5つ星の石畳区間、モン・アン・ペヴェール(10番)で、先頭から3番目を疾走していたカンチェッラーラが、ぬかるみにタイヤを取られて転倒。右半身から路面に打ちつけられた。そのすぐ後方を走行していたサガンは、持ち前のバランス感覚とバイク操作(ミラノ〜サンレモでも、これが彼を落車から救った)で、辛うじてクラッシュを回避。このハプニングで、先頭グループとサガン・グループのタイム差は1分10秒にふくらんだ。バイクに飛び乗り、追走を開始したカンチェッラーラだが、サガンから遅れること1分40秒、先頭グループとは2分50秒の差。ボーネン、ロジェ・デ・フラミンクに並ぶ4回目の優勝で現役最後のパリ〜ルーベを終える、という夢は、さらに一段と、あるいはすでに手が届かないところへ、遠のいた。

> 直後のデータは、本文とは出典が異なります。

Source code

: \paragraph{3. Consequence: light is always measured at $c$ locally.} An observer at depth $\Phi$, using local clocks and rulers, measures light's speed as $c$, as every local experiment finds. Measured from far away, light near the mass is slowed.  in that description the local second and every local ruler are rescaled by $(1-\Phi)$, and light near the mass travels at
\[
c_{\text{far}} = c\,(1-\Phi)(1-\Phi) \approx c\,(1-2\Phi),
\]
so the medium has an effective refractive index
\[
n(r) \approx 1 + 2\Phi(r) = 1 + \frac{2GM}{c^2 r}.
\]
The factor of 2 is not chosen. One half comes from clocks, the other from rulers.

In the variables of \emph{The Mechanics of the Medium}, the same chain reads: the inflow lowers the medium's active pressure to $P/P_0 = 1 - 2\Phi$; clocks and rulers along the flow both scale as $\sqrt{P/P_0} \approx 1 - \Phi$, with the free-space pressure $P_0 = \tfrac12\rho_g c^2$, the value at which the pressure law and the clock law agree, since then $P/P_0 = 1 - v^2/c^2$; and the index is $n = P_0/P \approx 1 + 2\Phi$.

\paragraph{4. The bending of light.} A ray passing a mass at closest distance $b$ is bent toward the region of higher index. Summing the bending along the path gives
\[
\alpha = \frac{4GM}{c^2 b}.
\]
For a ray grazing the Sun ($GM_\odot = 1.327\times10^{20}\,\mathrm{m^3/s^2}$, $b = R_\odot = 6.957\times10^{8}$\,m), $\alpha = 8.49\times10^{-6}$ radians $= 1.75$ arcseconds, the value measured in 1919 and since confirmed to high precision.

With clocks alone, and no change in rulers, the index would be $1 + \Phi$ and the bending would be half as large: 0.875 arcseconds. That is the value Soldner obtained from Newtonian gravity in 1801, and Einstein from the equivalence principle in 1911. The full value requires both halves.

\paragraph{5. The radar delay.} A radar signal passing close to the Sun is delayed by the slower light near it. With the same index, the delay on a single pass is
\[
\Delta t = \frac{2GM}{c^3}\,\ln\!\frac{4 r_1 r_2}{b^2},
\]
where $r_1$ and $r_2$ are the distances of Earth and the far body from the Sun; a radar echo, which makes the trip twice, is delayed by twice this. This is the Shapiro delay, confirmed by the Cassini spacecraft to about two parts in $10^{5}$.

カンチェッラーラが転倒した頃、同じモン・アン・ペヴェールの石畳のさらに前方では、先頭グループからファンマルケがアタックを試みた。この動きにスタナード、ボーネン、ボアッソンハーゲンらが反応し、分断が起こるが、タンプルーヴ(7番)の石畳を前に合流。そこからも、マルセル・シーベルグ(ロット・ソウダル)、ボーネンらが加速を試みるが、抜け出すことはできないまま、カンフィン=アン=ペヴェール(5番)の入り口に到達する。

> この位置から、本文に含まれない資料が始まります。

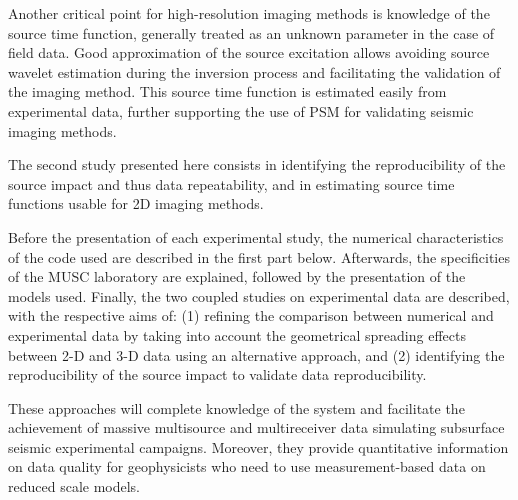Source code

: \documentclass[paper,extra]{gji} %
\newcommand{\twod}{2-D }
\newcommand{\thrd}{3-D }
\begin{document}
\noindent Another critical point for high-resolution imaging methods is knowledge of the source time function, generally treated as an unknown parameter in the case of field data. Good approximation of the source excitation allows avoiding source wavelet estimation during the inversion process and facilitating the validation of the imaging method. This source time function is estimated easily from experimental data, further supporting the use of PSM for validating seismic imaging methods.



\noindent The second study presented here consists in identifying the reproducibility of the source impact and thus data repeatability, and in estimating source time functions usable for 2D imaging methods.



\noindent Before the presentation of each experimental study, the numerical characteristics of the code used are described in the first part below. Afterwards, the specificities of the MUSC laboratory are explained, followed by the presentation of the models used. Finally, the two coupled studies on experimental data are described, with the respective aims of: (1) refining the comparison between numerical and experimental data by taking into account the geometrical spreading effects between \twod and \thrd data using an alternative approach, and (2) identifying the reproducibility of the source impact to validate data reproducibility.

\noindent These approaches will complete knowledge of the system and facilitate the achievement of massive multisource and multireceiver data simulating subsurface seismic experimental campaigns. Moreover, they provide quantitative information on data quality for geophysicists who need to use measurement-based data on reduced scale models. 

\end{document}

この間も、サガンは集団の先頭で黙々と牽き続けていたが、他チームからの協力を得られず、先頭グループとのタイム差を縮めることができない。さらにその後方では、ポポヴィッチらチームメートのサポートを受けながら、カンチェッラーラが前を目指す。フィニッシュラインまで19.5km、石畳区間を5つ残して、先頭グループからサガングループまでのタイム差は1分20秒。サガングループからカンチェッラーラグループまでのタイム差は2分。先頭グループからこのレースの勝者が誕生するという可能性が、刻一刻と濃厚になっていく。

カンフィン=アン=ペヴェールの石畳で、まず大きく加速したのはロウだった。渾身の力でグループを引きちぎり、力を使い果たして後方に取り残される。直前の打ち合わせの通り、間髪を入れず、今度はスタナードがアタックを引き継ぐ。この加速に反応し、ついていくことができたのは、ボーネン、ボアッソンハーゲン、ヘイマン、ファンマルケだけ。おそらく、この日の勝利を競うことになる顔ぶれのセレクションが、ここで決定した。

最後の石畳区間から数えて4番目、例年パリ〜ルーベの最終局面に登場し、数々の熱闘が繰り広げられるカルフール・ド・ラルブルを勝負の場に選んだのは、ファンマルケだった。この難関区間で、ファンマルケを誰が追うか ― その間にも、ファンマルケとの距離はみるみるうちに開いていく。ボアッソンハーゲンが先頭に立って追い始め、続いてスタナードが、サドルの上で全身を揺するようなペダリングで加速し、徐々に差を詰めていく。残りレース12km、シェランの町で、4人はようやくファンマルケを引き戻す。

残り8km、2番の石畳(ヴィルム〜ヘム)では再度ファンマルケが、残り6kmではスタナードがアタックをかけるが、どちらも引き戻される。肩越しに振り返り、互いをけん制しあいながら、そこからアタック、カウンターアタックが続く。残り4.5kmでヘイマン、続けてファンマルケ。これを追ったボーネンがそのままアタックに入れば、スタナードがカウンター。残り2.8km。スタナードの前方にボーネンが飛び出し、そのまま後続を引き離しながら、ルーベの町へと入っていく。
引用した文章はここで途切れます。